About two months into freshman year, I realized that my closer circle of friends consisted solely of Asian people. And it terrified me. It confused me. How did this happen? I questioned. I certainly didn’t go out of my way to make only Asian friends. 

I needed to take a step back to fully consider whether or not these were the relationships I wanted to maintain. Not because they weren’t good friends — no, quite the opposite.

Despite the love and support that these wonderful people blessed me with, I felt as if I would be losing my individuality within an Asian friend circle. That my face would be lost among the sea of Asian faces.
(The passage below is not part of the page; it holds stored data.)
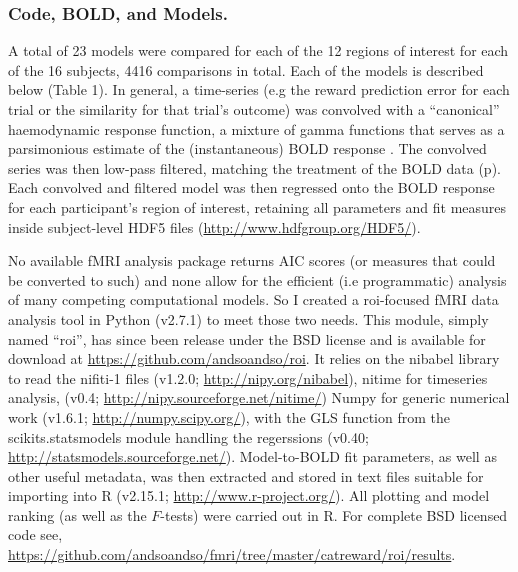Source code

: \documentclass[doc,12pt]{apa}        %
\begin{document}
\subsubsection{Code, BOLD, and Models.}
\label{sub:cmb}
A total of 23 models were compared for each of the 12 regions of interest for each of the 16 subjects, 4416 comparisons in total.  Each of the models is described below (Table 1).  In general, a time-series (e.g the reward prediction error for each trial or the similarity for that trial's outcome) was convolved with a ``canonical''  haemodynamic response function, a mixture of gamma functions that serves as a parsimonious estimate of the (instantaneous) BOLD response \cite{Friston:1998p2022}.  The convolved series was then low-pass filtered, matching the treatment of the BOLD data (p\pageref{subsub:preprocessed}).  Each convolved and filtered model was then regressed onto the BOLD response for each participant's region of interest, retaining all parameters and fit measures inside subject-level HDF5 files (\url{http://www.hdfgroup.org/HDF5/}).  

No available fMRI analysis package returns AIC scores (or measures that could be converted to such) and none allow for the efficient (i.e programmatic) analysis of many competing computational models. So I created a roi-focused fMRI data analysis tool in Python (v2.7.1) to meet those two needs.  This module, simply named ``roi'', has since been release under the BSD license and is available for download at \url{https://github.com/andsoandso/roi}. It relies on the nibabel library to read the nifiti-1 files  (v1.2.0; \url{http://nipy.org/nibabel}), nitime for timeseries analysis, (v0.4; \url{http://nipy.sourceforge.net/nitime/}) Numpy for generic numerical work (v1.6.1; \url{http://numpy.scipy.org/}), with the GLS function from the scikits.statsmodels module handling the regerssions (v0.40; \url{http://statsmodels.sourceforge.net/}).  Model-to-BOLD fit parameters, as well as other useful metadata, was then extracted and stored in text files suitable for importing into R (v2.15.1; \url{http://www.r-project.org/}).  All plotting and model ranking (as well as the $F$-tests) were carried out in R.  For complete BSD licensed code see, \url{https://github.com/andsoandso/fmri/tree/master/catreward/roi/results}.
\end{document}
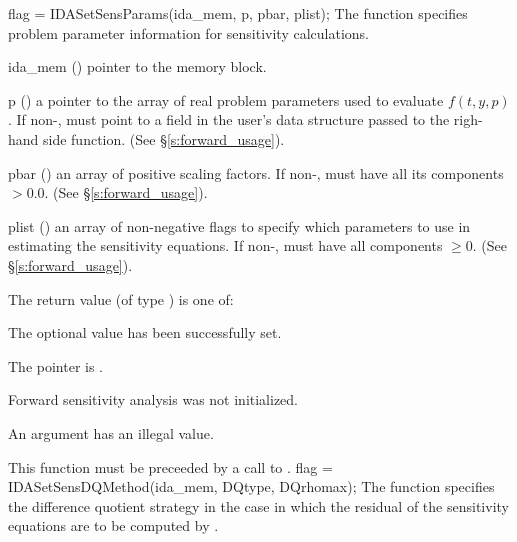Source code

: 
{
  flag = IDASetSensParams(ida\_mem, p, pbar, plist);
}
{
  The function  specifies problem parameter information
  for sensitivity calculations.
}
{
  \begin{args}
  \item[ida\_mem] ()
    pointer to the {\idas} memory block.
  \item[p] ()
    a pointer to the array of real problem parameters used to evaluate $f(t,y,p)$.
    If non-,  must point to a field in the user's data structure
     passed to the righ-hand side function.
    (See \S\ref{s:forward_usage}).
  \item[pbar] ()
    an array of  positive scaling factors. If non-,  must
    have all its components $> 0.0$.
    (See \S\ref{s:forward_usage}).
  \item[plist] () 
    an array of  non-negative flags to specify which parameters to use in
    estimating the sensitivity equations. If non-,  must
    have all components $\ge 0$.
    (See \S\ref{s:forward_usage}).
  \end{args}
}
{
  The return value  (of type ) is one of:
  \begin{args}
  \item[\Id{IDA\_SUCCESS}] 
    The optional value has been successfully set.
  \item[\Id{IDA\_MEM\_NULL}]
    The  pointer is .
  \item[\Id{IDA\_NO\_SENS}]
    Forward sensitivity analysis was not initialized.
  \item[\Id{IDA\_ILL\_INPUT}]
    An argument has an illegal value.
  \end{args}
}
{
  {\warn}This function must be preceeded by a call to .
}
{
  flag = IDASetSensDQMethod(ida\_mem, DQtype, DQrhomax);
}
{
  The function  specifies the difference quotient strategy in
  the case in which the residual of the sensitivity equations are to
  be computed by {\idas}.
}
That I wouldn’t be seen and valued for being, well, me.

Being categorized as “just another Asian student” was petrifying after years of bearing both the tragic and weirdly empowering ramifications of tokenage back home. 

It took nineteen years to begin to own my racial story and tend to my childhood wounds: wounds that I didn’t even know were there in the first place, camouflaged into a background of white.

Today, I dance as part of KPOP groups and make it a professional mission to bring increased POC representation into mainstream media. I’m proud of my unique upbringing as a child of better-life seeking, Communism-escaping immigrants.

I just hope that there comes a day when the Asian kid out there in the middle of nowhere won’t have to sift through so much psychological debris to feel the same way.